Does Bill Clinton share intimate details about his infidelity in his
ultra-hyped, brand-new book, “My Life”? Opinions differ, though
the majority are intrigued by what he does have to say. One thing is undeniable
from all the present media coverage -- the release of “My Life”
is an event as newsworthy as the John Kerry/George Bush election or the
Google IPO. That the public has a fascination with adultery, infidelity,
sex and celebrity is obvious; headlines chronicle the escapades of Kobe
Bryant, Paris Hilton, Michael Jackson, and Jennifer Lopez, and these stories
have sold many a paper.
Dr. Allison Conner was asked recently by CNN to comment on Clinton’s
presidential infidelities in context of his high profile and influential
position. "People who achieve powerful, high visibility positions
in business, entertainment and government have particular personality
profiles and are also presented with temptation more frequently than the
rest of the population,” states Dr. Allison Conner, a New York cognitive-behavioral
psychologist. “All the attention is very intoxicating, and may lead
to lapses in judgment.” Clinton has stated that he cheated because
“he could” and that it was a “terrible moral error.”
During recent interviews, Clinton shared that he and Hillary have engaged
in intensive one-day-a-week couples counseling for a year, which played
a vital role in the recovery of their marriage.
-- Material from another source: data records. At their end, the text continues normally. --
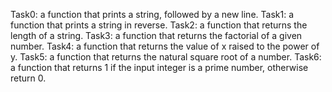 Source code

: Task0: a function that prints a string, followed by a new line.
Task1: a function that prints a string in reverse.
Task2: a function that returns the length of a string.
Task3: a function that returns the factorial of a given number.
Task4: a function that returns the value of x raised to the power of y.
Task5: a function that returns the natural square root of a number.
Task6: a function that returns 1 if the input integer is a prime number, otherwise return 0.
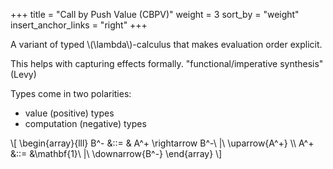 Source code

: +++
title = "Call by Push Value (CBPV)"
weight = 3
sort_by = "weight"
insert_anchor_links = "right"
+++

A variant of typed \\(\lambda\\)-calculus that makes evaluation order explicit.

This helps with capturing effects formally. "functional/imperative synthesis" (Levy)

Types come in two polarities:
  * value (positive) types
  * computation (negative) types

\\[
\begin{array}{lll}
B^- &::= & A^+ \rightarrow B^-\ |\ \uparrow{A^+} \\\\
A^+ &::= &\mathbf{1}\ |\ \downarrow{B^-}
\end{array}
\\]


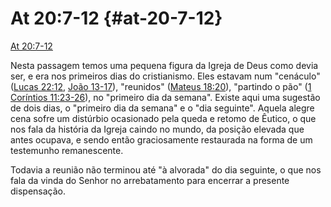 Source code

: # At 20:7-12 {#at-20-7-12}

[At 20:7-12](http://bibliaonline.com.br/acf/atos/20/7-12)

Nesta passagem temos uma pequena figura da Igreja de Deus como devia ser, e era nos primeiros dias do cristianismo. Eles estavam num &quot;cenáculo&quot; ([Lucas 22:12](http://bibliaonline.com.br/acf/lc/22/12), [João 13-17](http://bibliaonline.com.br/acf/jo/13/-17)), &quot;reunidos&quot; ([Mateus 18:20](http://bibliaonline.com.br/acf/mt/18/20)), &quot;partindo o pão&quot; ([1 Coríntios 11:23-26](http://bibliaonline.com.br/acf/1co/11/23-26)), no &quot;primeiro dia da semana&quot;. Existe aqui uma sugestão de dois dias, o &quot;primeiro dia da semana&quot; e o &quot;dia seguinte&quot;. Aquela alegre cena sofre um distúrbio ocasionado pela queda e retomo de Êutico, o que nos fala da história da Igreja caindo no mundo, da posição elevada que antes ocupava, e sendo então graciosamente restaurada na forma de um testemunho remanescente.

Todavia a reunião não terminou até &quot;à alvorada&quot; do dia seguinte, o que nos fala da vinda do Senhor no arrebatamento para encerrar a presente dispensação. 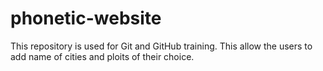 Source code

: # phonetic-website
This repository is used for Git and GitHub training.
This allow the users to add name of cities and ploits of their choice.
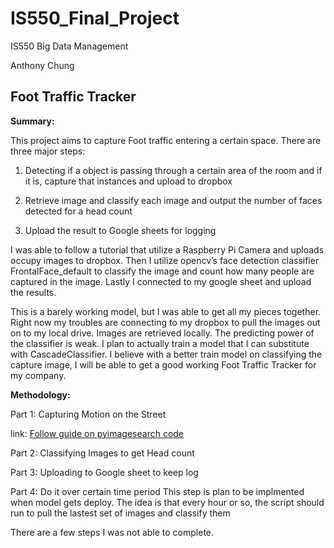 # IS550_Final_Project


IS550 Big Data Management

Anthony Chung


## **Foot Traffic Tracker**

**Summary:**

This project aims to capture Foot traffic entering a certain space. There are three major steps:
1) Detecting if a object is passing through a certain area of the room and if it is, capture that instances and upload to dropbox 
2) Retrieve image and classify each image and output the number of faces detected for a head count 

3) Upload the result to Google sheets for logging

I was able to follow a tutorial that utilize a Raspberry Pi Camera and uploads occupy images to dropbox. Then I utilize opencv’s face detection classifier FrontalFace_default to classify the image and count how many people are captured in the image. Lastly I connected to my google sheet and upload the results.

This is a barely working model, but I was able to get all my pieces together. Right now my troubles are connecting to my dropbox to pull the images out on to my local drive. Images are retrieved locally. The predicting power of the classifier is weak. I plan to actually train a model that I can substitute with CascadeClassifier. I believe with a better train model on classifying the capture image, I will be able to get a good working Foot Traffic Tracker for my company.

**Methodology:**

Part 1: Capturing Motion on the Street

link: [Follow guide on pyimagesearch code](https://github.com/chungyta/IS550_Final_Project/tree/master/pi-home-surveillance)


Part 2: Classifying Images to get Head count

Part 3: Uploading to Google sheet to keep log

Part 4: Do it over certain time period
This step is plan to be implmented when model gets deploy. The idea is that every hour or so, the script should run to pull the lastest set of images and classify them 


There are a few steps I was not able to complete. 
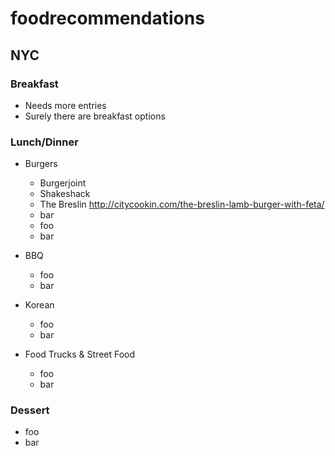 # foodrecommendations
## NYC

### Breakfast
+ Needs more entries
+ Surely there are breakfast options

### Lunch/Dinner
+ Burgers
  - Burgerjoint
  - Shakeshack
  - The Breslin http://citycookin.com/the-breslin-lamb-burger-with-feta/
  - bar
  - foo
  - bar
  
+ BBQ
  - foo
  - bar
+ Korean
  - foo
  - bar

+ Food Trucks & Street Food
  - foo
  - bar

### Dessert
  - foo
  - bar
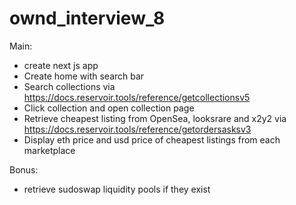 # ownd_interview_8

Main:

- create next js app
- Create home with search bar
- Search collections via https://docs.reservoir.tools/reference/getcollectionsv5
- Click collection and open collection page
- Retrieve cheapest listing from OpenSea, looksrare and x2y2 via https://docs.reservoir.tools/reference/getordersasksv3
- Display eth price and usd price of cheapest listings from each marketplace

Bonus:
- retrieve sudoswap liquidity pools if they exist

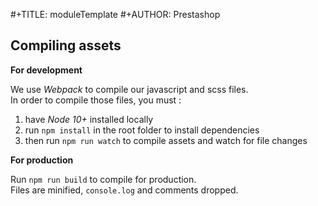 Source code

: #+TITLE: moduleTemplate
#+AUTHOR: Prestashop

## Compiling assets
**For development**

We use _Webpack_ to compile our javascript and scss files.  
In order to compile those files, you must :
1. have _Node 10+_ installed locally
2. run `npm install` in the root folder to install dependencies
3. then run `npm run watch` to compile assets and watch for file changes

**For production**

Run `npm run build` to compile for production.  
Files are minified, `console.log` and comments dropped.
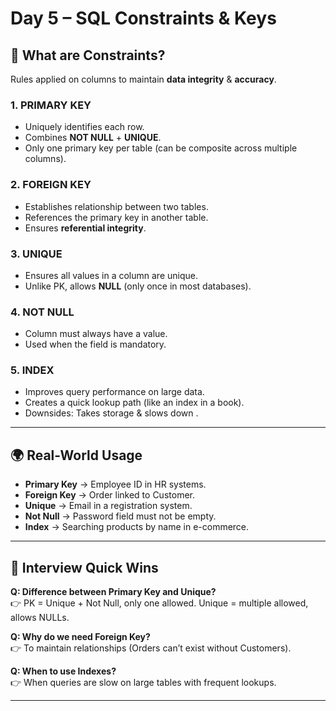 # Day 5 – SQL Constraints & Keys

## 🔑 What are Constraints?
Rules applied on columns to maintain **data integrity** & **accuracy**.

### 1. PRIMARY KEY
- Uniquely identifies each row.
- Combines **NOT NULL** + **UNIQUE**.
- Only one primary key per table (can be composite across multiple columns).

### 2. FOREIGN KEY
- Establishes relationship between two tables.
- References the primary key in another table.
- Ensures **referential integrity**.

### 3. UNIQUE
- Ensures all values in a column are unique.
- Unlike PK, allows **NULL** (only once in most databases).

### 4. NOT NULL
- Column must always have a value.
- Used when the field is mandatory.

### 5. INDEX
- Improves query performance on large data.
- Creates a quick lookup path (like an index in a book).
- Downsides: Takes storage & slows down .

---

## 🌍 Real-World Usage
- **Primary Key** → Employee ID in HR systems.
- **Foreign Key** → Order linked to Customer.
- **Unique** → Email in a registration system.
- **Not Null** → Password field must not be empty.
- **Index** → Searching products by name in e-commerce.

---

## 🎯 Interview Quick Wins
**Q: Difference between Primary Key and Unique?**  
👉 PK = Unique + Not Null, only one allowed. Unique = multiple allowed, allows NULLs.  

**Q: Why do we need Foreign Key?**  
👉 To maintain relationships (Orders can’t exist without Customers).  

**Q: When to use Indexes?**  
👉 When queries are slow on large tables with frequent lookups.

---

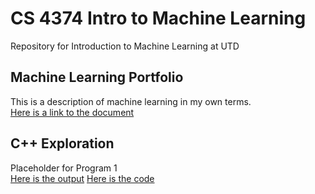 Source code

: # CS 4374 Intro to Machine Learning
Repository for Introduction to Machine Learning at UTD

## Machine Learning Portfolio
This is a description of machine learning in my own terms.  
[Here is a link to the document](https://github.com/SerratedGraph77/CS-4374-Intro-to-Machine-Learning/blob/main/Machine%20Learning%20Portfolio.pdf)

## C++ Exploration
Placeholder for Program 1  
[Here is the output](https://github.com/SerratedGraph77/CS-4374-Intro-to-Machine-Learning/blob/main/Data%20Exploration.pdf)
[Here is the code](https://github.com/SerratedGraph77/CS-4374-Intro-to-Machine-Learning/blob/main/DataExploration.cpp)
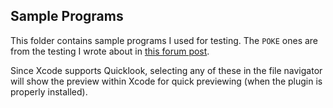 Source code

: ## Sample Programs

This folder contains sample programs I used for testing. The `POKE` ones are from the testing I wrote about in [this forum post](https://www.sinclairzxworld.com/viewtopic.php?f=5&t=3342).

Since Xcode supports Quicklook, selecting any of these in the file navigator will show the preview within Xcode for quick previewing (when the plugin is properly installed).

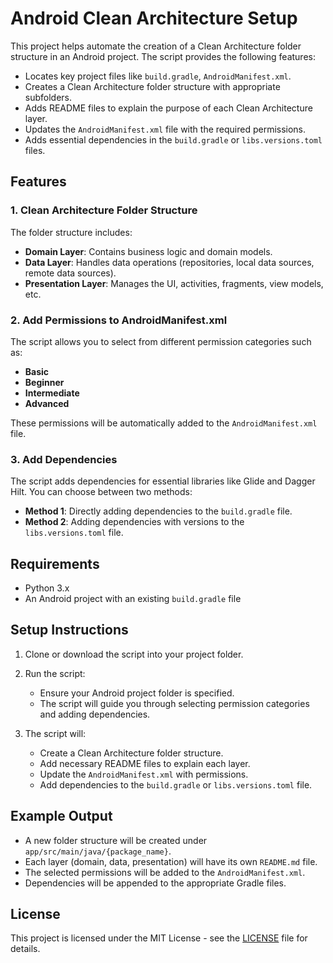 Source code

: # Android Clean Architecture Setup

This project helps automate the creation of a Clean Architecture folder structure in an Android project. The script provides the following features:

- Locates key project files like `build.gradle`, `AndroidManifest.xml`.
- Creates a Clean Architecture folder structure with appropriate subfolders.
- Adds README files to explain the purpose of each Clean Architecture layer.
- Updates the `AndroidManifest.xml` file with the required permissions.
- Adds essential dependencies in the `build.gradle` or `libs.versions.toml` files.

## Features

### 1. **Clean Architecture Folder Structure**
   The folder structure includes:
   - **Domain Layer**: Contains business logic and domain models.
   - **Data Layer**: Handles data operations (repositories, local data sources, remote data sources).
   - **Presentation Layer**: Manages the UI, activities, fragments, view models, etc.

### 2. **Add Permissions to AndroidManifest.xml**
   The script allows you to select from different permission categories such as:
   - **Basic**
   - **Beginner**
   - **Intermediate**
   - **Advanced**

   These permissions will be automatically added to the `AndroidManifest.xml` file.

### 3. **Add Dependencies**
   The script adds dependencies for essential libraries like Glide and Dagger Hilt. You can choose between two methods:
   - **Method 1**: Directly adding dependencies to the `build.gradle` file.
   - **Method 2**: Adding dependencies with versions to the `libs.versions.toml` file.

## Requirements

- Python 3.x
- An Android project with an existing `build.gradle` file

## Setup Instructions

1. Clone or download the script into your project folder.
2. Run the script:
   - Ensure your Android project folder is specified.
   - The script will guide you through selecting permission categories and adding dependencies.
   
3. The script will:
   - Create a Clean Architecture folder structure.
   - Add necessary README files to explain each layer.
   - Update the `AndroidManifest.xml` with permissions.
   - Add dependencies to the `build.gradle` or `libs.versions.toml` file.

## Example Output

- A new folder structure will be created under `app/src/main/java/{package_name}`.
- Each layer (domain, data, presentation) will have its own `README.md` file.
- The selected permissions will be added to the `AndroidManifest.xml`.
- Dependencies will be appended to the appropriate Gradle files.

## License

This project is licensed under the MIT License - see the [LICENSE](LICENSE) file for details.
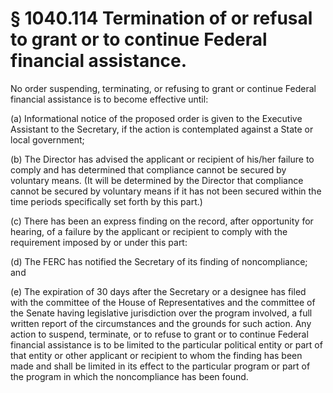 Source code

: # § 1040.114   Termination of or refusal to grant or to continue Federal financial assistance.

No order suspending, terminating, or refusing to grant or continue Federal financial assistance is to become effective until: 


(a) Informational notice of the proposed order is given to the Executive Assistant to the Secretary, if the action is contemplated against a State or local government; 


(b) The Director has advised the applicant or recipient of his/her failure to comply and has determined that compliance cannot be secured by voluntary means. (It will be determined by the Director that compliance cannot be secured by voluntary means if it has not been secured within the time periods specifically set forth by this part.) 


(c) There has been an express finding on the record, after opportunity for hearing, of a failure by the applicant or recipient to comply with the requirement imposed by or under this part: 


(d) The FERC has notified the Secretary of its finding of noncompliance; and 


(e) The expiration of 30 days after the Secretary or a designee has filed with the committee of the House of Representatives and the committee of the Senate having legislative jurisdiction over the program involved, a full written report of the circumstances and the grounds for such action. Any action to suspend, terminate, or to refuse to grant or to continue Federal financial assistance is to be limited to the particular political entity or part of that entity or other applicant or recipient to whom the finding has been made and shall be limited in its effect to the particular program or part of the program in which the noncompliance has been found. 




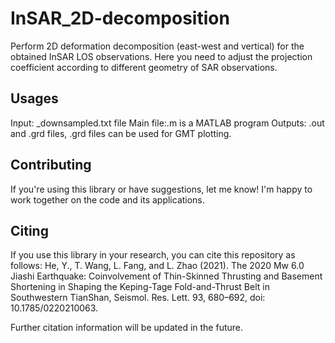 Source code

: # InSAR_2D-decomposition
Perform 2D deformation decomposition (east-west and vertical) for the obtained InSAR LOS observations. Here you need to adjust the projection coefficient according to different geometry of SAR observations.
## Usages
Input: _downsampled.txt file 
Main file:.m is a MATLAB program
Outputs: .out and .grd files, .grd files can be used for GMT plotting.
## Contributing
If you're using this library or have suggestions, let me know! I'm happy to work together on the code and its applications.
## Citing
If you use this library in your research, you can cite this repository as follows: He, Y., T. Wang, L. Fang, and L. Zhao (2021). The 2020 Mw 6.0 Jiashi Earthquake: Coinvolvement of Thin-Skinned Thrusting and Basement Shortening in Shaping the Keping-Tage Fold-and-Thrust Belt in Southwestern TianShan, Seismol. Res. Lett. 93, 680–692, doi: 10.1785/0220210063.

Further citation information will be updated in the future.
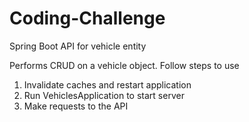 # Coding-Challenge
Spring Boot API for vehicle entity

Performs CRUD on a vehicle object. Follow steps to use
1) Invalidate caches and restart application
2) Run VehiclesApplication to start server
3) Make requests to the API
Millions of Americans
are also looking to save or improve their marriages, as evidenced by the
sale of millions of copies of Dr. Phil’s Relationship Rescue book
series. Dr. Conner’s “Top-10 Relationship Wreakers”
is a popular article with Internet surfers, receiving thousands of visits
to date (available for free at http://www.cta-ny.com/top-ten-relationship-wreckers.php).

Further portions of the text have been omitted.